» **Items from a dataset**
* * *

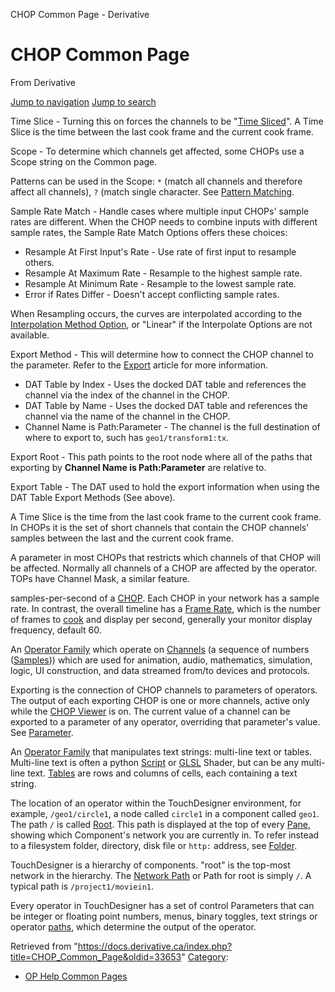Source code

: 

CHOP Common Page - Derivative
























# CHOP Common Page

From Derivative



[Jump to navigation](#mw-head)
[Jump to search](#searchInput)

Time Slice - Turning this on forces the channels to be "[Time Sliced](Time_Slicing.html "Time Slicing")". A Time Slice is the time between the last cook frame and the current cook frame.

Scope - To determine which channels get affected, some CHOPs use a Scope string on the Common page.

Patterns can be used in the Scope: `*` (match all channels and therefore affect all channels), `?` (match single character. See [Pattern Matching](Pattern_Matching.html "Pattern Matching").

Sample Rate Match - Handle cases where multiple input CHOPs' sample rates are different. When the CHOP needs to combine inputs with different sample rates, the Sample Rate Match Options offers these choices:

* Resample At First Input's Rate - Use rate of first input to resample others.
* Resample At Maximum Rate - Resample to the highest sample rate.
* Resample At Minimum Rate - Resample to the lowest sample rate.
* Error if Rates Differ - Doesn't accept conflicting sample rates.

When Resampling occurs, the curves are interpolated according to the [Interpolation Method Option](https://docs.derivative.ca/index.php?title=Frequent_CHOP_Parameters&action=edit&redlink=1 "Frequent CHOP Parameters (page does not exist)"), or "Linear" if the Interpolate Options are not available.

Export Method - This will determine how to connect the CHOP channel to the parameter. Refer to the [Export](Export.html "Export") article for more information.

* DAT Table by Index - Uses the docked DAT table and references the channel via the index of the channel in the CHOP.
* DAT Table by Name - Uses the docked DAT table and references the channel via the name of the channel in the CHOP.
* Channel Name is Path:Parameter - The channel is the full destination of where to export to, such has `geo1/transform1:tx`.

Export Root - This path points to the root node where all of the paths that exporting by **Channel Name is Path:Parameter** are relative to.

Export Table - The DAT used to hold the export information when using the DAT Table Export Methods (See above).

A Time Slice is the time from the last cook frame to the current cook frame. In CHOPs it is the set of short channels that contain the CHOP channels' samples between the last and the current cook frame.


A parameter in most CHOPs that restricts which channels of that CHOP will be affected. Normally all channels of a CHOP are affected by the operator. TOPs have Channel Mask, a similar feature.


samples-per-second of a [CHOP](CHOP.html "CHOP"). Each CHOP in your network has a sample rate. In contrast, the overall timeline has a [Frame Rate](Frame_Rate.html "Frame Rate"), which is the number of frames to [cook](Cook.html "Cook") and display per second, generally your monitor display frequency, default 60.


An [Operator Family](Operator_Family.html "Operator Family") which operate on [Channels](Channel.html "Channel") (a sequence of numbers ([Samples](Sample.html "Sample"))) which are used for animation, audio, mathematics, simulation, logic, UI construction, and data streamed from/to devices and protocols.


Exporting is the connection of CHOP channels to parameters of operators. The output of each exporting CHOP is one or more channels, active only while the [CHOP Viewer](CHOP_Viewer.html "CHOP Viewer") is on. The current value of a channel can be exported to a parameter of any operator, overriding that parameter's value. See [Parameter](Parameter.html "Parameter").


An [Operator Family](Operator_Family.html "Operator Family") that manipulates text strings: multi-line text or tables. Multi-line text is often a python [Script](Script.html "Script") or [GLSL](GLSL.html "GLSL") Shader, but can be any multi-line text. [Tables](Table_DAT.html "Table DAT") are rows and columns of cells, each containing a text string.


The location of an operator within the TouchDesigner environment, for example, `/geo1/circle1`, a node called `circle1` in a component called `geo1`. The path `/` is called [Root](Root.html "Root"). This path is displayed at the top of every [Pane](Pane.html "Pane"), showing which Component's network you are currently in. To refer instead to a filesystem folder, directory, disk file or `http:` address, see [Folder](Folder.html "Folder").


TouchDesigner is a hierarchy of components. "root" is the top-most network in the hierarchy. The [Network Path](Network_Path.html "Network Path") or Path for root is simply `/`. A typical path is `/project1/moviein1`.


Every operator in TouchDesigner has a set of control Parameters that can be integer or floating point numbers, menus, binary toggles, text strings or operator [paths](Network_Path.html "Network Path"), which determine the output of the operator.







Retrieved from "<https://docs.derivative.ca/index.php?title=CHOP_Common_Page&oldid=33653>"
[Category](Special_Categories.html "Special:Categories"):

* [OP Help Common Pages](https://docs.derivative.ca/index.php?title=Category:OP_Help_Common_Pages&action=edit&redlink=1 "Category:OP Help Common Pages (page does not exist)")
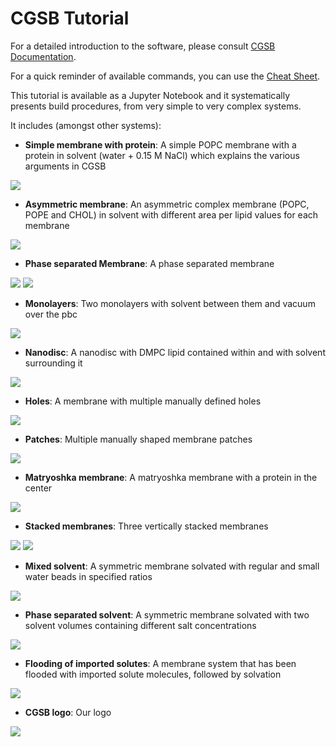 # CGSB Tutorial

For a detailed introduction to the software, please consult [CGSB Documentation](../CGSB_Documentation.pdf).

For a quick reminder of available commands, you can use the [Cheat Sheet](../CGSB_Cheat_Sheet.pdf).

This tutorial is available as a Jupyter Notebook and it systematically presents build procedures, from very simple to very complex systems.

It includes (amongst other systems):

* **Simple membrane with protein**: A simple POPC membrane with a protein in solvent (water + 0.15 M NaCl) which explains the various arguments in CGSB

![](figures/GeneralCommandExplanation.png)

* **Asymmetric membrane**: An asymmetric complex membrane (POPC, POPE and CHOL) in solvent with different area per lipid values for each membrane

![](figures/Membranes3_ComplexAsymmetricMembrane.png)

* **Phase separated Membrane**: A phase separated membrane

![](figures/Membranes4_PhaseSeparation.png)
![](figures/drawings/Membranes4_PhaseSeparation_Drawing.png)

* **Monolayers**: Two monolayers with solvent between them and vacuum over the pbc

![](figures/Membranes5_Monolayers.png)

* **Nanodisc**: A nanodisc with DMPC lipid contained within and with solvent surrounding it

![](figures/Nanodisc.png)

* **Holes**: A membrane with multiple manually defined holes

![](figures/Holes4_Polygons.png)

* **Patches**: Multiple manually shaped membrane patches

![](figures/Patches3_MultiplePatches.png)

* **Matryoshka membrane**: A matryoshka membrane with a protein in the center

![](figures/HolesAndPatches3_MatryoshkaMembrane.png)

* **Stacked membranes**: Three vertically stacked membranes

![](figures/StackedMembranes1_ThreeBilayers.png)
![](figures/drawings/StackedMembranes1_ThreeBilayers_Drawing.png)

* **Mixed solvent**: A symmetric membrane solvated with regular and small water beads in specified ratios

![](figures/Solvation4_MixedSolvent.png)

* **Phase separated solvent**: A symmetric membrane solvated with two solvent volumes containing different salt concentrations

![](figures/Solvation5_PhaseSeparatedSolvent.png)

* **Flooding of imported solutes**: A membrane system that has been flooded with imported solute molecules, followed by solvation

![](figures/Flooding3_ImportMultipleSolutes.png)

* **CGSB logo**: Our logo

![](figures/CGSB_Logo.png)
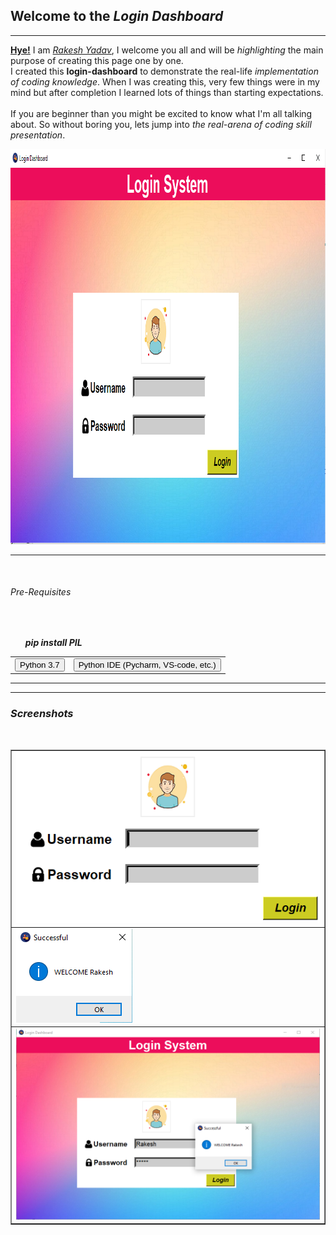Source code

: <h2> Welcome to the <em>Login Dashboard</em></h2> 
<hr>
<p><b><u>Hye!</u></b> I am <em><u>Rakesh Yadav</u></em>, I welcome you all and will be <i>highlighting</i> the main  purpose of creating this page one by one.
   <br>
   I created this <b>login-dashboard</b> to demonstrate the real-life <em>implementation of coding knowledge</em>. When I was creating this, very few things were in my mind but after completion I learned lots of things than starting expectations.
   <br>
   <br>
   If you are beginner than you  might be excited to know what I'm all talking about. So without boring you, lets jump into <i>the real-arena  of coding skill presentation</i>.
</p>
<img src="/img/login_screensort.PNG" alt="Login-Screen" height="632" width="1000">
<hr><br>
 <table border="0" cellpadding="15" cellspacing="1">
 <H6>Pre-Requisites</H6>
  <tr>
    <td><Button>Python 3.7</Button></td>
    <td><Button>Python IDE (Pycharm, VS-code, etc.)</Button></td>
  </tr>
<br>
   <ul ><em> <b>pip  install PIL </b></em></ul>
</table>
<hr>
<hr>
<h3><em><strong>Screenshots </strong></em></h3><br>
<table border="1" align="right" cellpadding="20" cellspacing="8">
<tr>
<td><img src="img/login_frame.PNG"></td>
</tr>
<tr>
<td><img src="img/login_insuccessfullMessage.PNG"></td>
</tr>
<td><img src="img/login_successfullScreensort.PNG"></td>
</table>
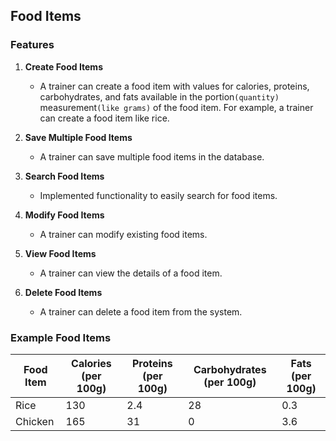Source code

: ## Food Items

### Features

1. **Create Food Items**

   - A trainer can create a food item with values for calories, proteins, carbohydrates, and fats available in the portion`(quantity)` measurement`(like grams)` of the food item. For example, a trainer can create a food item like rice.

2. **Save Multiple Food Items**

   - A trainer can save multiple food items in the database.

3. **Search Food Items**

   - Implemented functionality to easily search for food items.

4. **Modify Food Items**

   - A trainer can modify existing food items.

5. **View Food Items**

   - A trainer can view the details of a food item.

6. **Delete Food Items**
   - A trainer can delete a food item from the system.

### Example Food Items

| Food Item | Calories (per 100g) | Proteins (per 100g) | Carbohydrates (per 100g) | Fats (per 100g) |
| --------- | ------------------- | ------------------- | ------------------------ | --------------- |
| Rice      | 130                 | 2.4                 | 28                       | 0.3             |
| Chicken   | 165                 | 31                  | 0                        | 3.6             |
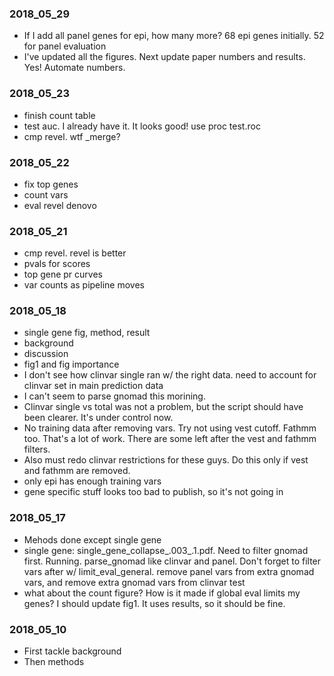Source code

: ### 2018_05_29
* If I add all panel genes for epi, how many more? 68 epi genes initially. 52 for panel evaluation
* I've updated all the figures. Next update paper numbers and results. Yes! Automate numbers.

### 2018_05_23
* finish count table
* test auc. I already have it. It looks good! use proc test.roc
* cmp revel. wtf _merge?

### 2018_05_22
* fix top genes
* count vars
* eval revel denovo

### 2018_05_21
* cmp revel. revel is better
* pvals for scores
* top gene pr curves
* var counts as pipeline moves

### 2018_05_18
* single gene fig, method, result
* background
* discussion
* fig1 and fig importance
* I don't see how clinvar single ran w/ the right data. need to account for clinvar set in main prediction data
* I can't seem to parse gnomad this morining.
* Clinvar single vs total was not a problem, but the script should have been clearer. It's under control now.
* No training data after removing vars. Try not using vest cutoff. Fathmm too. That's a lot of work. There are some left after the vest and fathmm filters.
* Also must redo clinvar restrictions for these guys. Do this only if vest and fathmm are removed.
* only epi has enough training vars
* gene specific stuff looks too bad to publish, so it's not going in

### 2018_05_17
* Mehods done except single gene
* single gene: single_gene_collapse_.003_.1.pdf. Need to filter gnomad first. Running. parse_gnomad like clinvar and panel. Don't forget to filter vars after w/ limit_eval_general. remove panel vars from extra gnomad vars, and remove extra gnomad vars from clinvar test
* what about the count figure? How is it made if global eval limits my genes? I should update fig1. It uses results, so it should be fine.

### 2018_05_10
* First tackle background
* Then methods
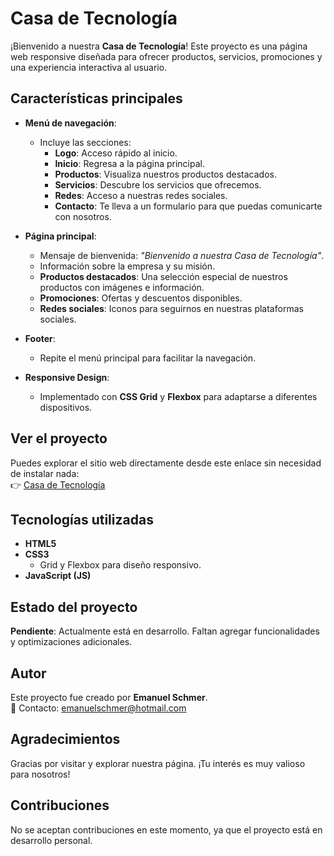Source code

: # Casa de Tecnología

¡Bienvenido a nuestra **Casa de Tecnología**! Este proyecto es una página web responsive diseñada para ofrecer productos, servicios, promociones y una experiencia interactiva al usuario.

## Características principales

- **Menú de navegación**:
  - Incluye las secciones: 
    - **Logo**: Acceso rápido al inicio.
    - **Inicio**: Regresa a la página principal.
    - **Productos**: Visualiza nuestros productos destacados.
    - **Servicios**: Descubre los servicios que ofrecemos.
    - **Redes**: Acceso a nuestras redes sociales.
    - **Contacto**: Te lleva a un formulario para que puedas comunicarte con nosotros.

- **Página principal**:
  - Mensaje de bienvenida: _"Bienvenido a nuestra Casa de Tecnología"_.
  - Información sobre la empresa y su misión.
  - **Productos destacados**: Una selección especial de nuestros productos con imágenes e información.
  - **Promociones**: Ofertas y descuentos disponibles.
  - **Redes sociales**: Iconos para seguirnos en nuestras plataformas sociales.

- **Footer**:
  - Repite el menú principal para facilitar la navegación.

- **Responsive Design**:
  - Implementado con **CSS Grid** y **Flexbox** para adaptarse a diferentes dispositivos.

## Ver el proyecto

Puedes explorar el sitio web directamente desde este enlace sin necesidad de instalar nada:  
👉 [Casa de Tecnología](https://alejandroemanuelschmerr.github.io/casa-de-tecnologia/)

## Tecnologías utilizadas

- **HTML5**
- **CSS3**
  - Grid y Flexbox para diseño responsivo.
- **JavaScript (JS)**

## Estado del proyecto

**Pendiente**: Actualmente está en desarrollo. Faltan agregar funcionalidades y optimizaciones adicionales.

## Autor

Este proyecto fue creado por **Emanuel Schmer**.  
📧 Contacto: [emanuelschmer@hotmail.com](mailto:emanuelschmer@hotmail.com)

## Agradecimientos

Gracias por visitar y explorar nuestra página. ¡Tu interés es muy valioso para nosotros!

## Contribuciones

No se aceptan contribuciones en este momento, ya que el proyecto está en desarrollo personal.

* * *

» **Instructions to follow**
The line containing "When Resampling occurs, the" marks the end: copy exactly every line from the start of the records up to and including it, leaving out the pictures.

» **Response area**
Source code

: 

CHOP Common Page - Derivative
























# CHOP Common Page

From Derivative



[Jump to navigation](#mw-head)
[Jump to search](#searchInput)

Time Slice - Turning this on forces the channels to be "[Time Sliced](Time_Slicing.html "Time Slicing")". A Time Slice is the time between the last cook frame and the current cook frame.

Scope - To determine which channels get affected, some CHOPs use a Scope string on the Common page.

Patterns can be used in the Scope: `*` (match all channels and therefore affect all channels), `?` (match single character. See [Pattern Matching](Pattern_Matching.html "Pattern Matching").

Sample Rate Match - Handle cases where multiple input CHOPs' sample rates are different. When the CHOP needs to combine inputs with different sample rates, the Sample Rate Match Options offers these choices:

* Resample At First Input's Rate - Use rate of first input to resample others.
* Resample At Maximum Rate - Resample to the highest sample rate.
* Resample At Minimum Rate - Resample to the lowest sample rate.
* Error if Rates Differ - Doesn't accept conflicting sample rates.

When Resampling occurs, the curves are interpolated according to the [Interpolation Method Option](https://docs.derivative.ca/index.php?title=Frequent_CHOP_Parameters&action=edit&redlink=1 "Frequent CHOP Parameters (page does not exist)"), or "Linear" if the Interpolate Options are not available.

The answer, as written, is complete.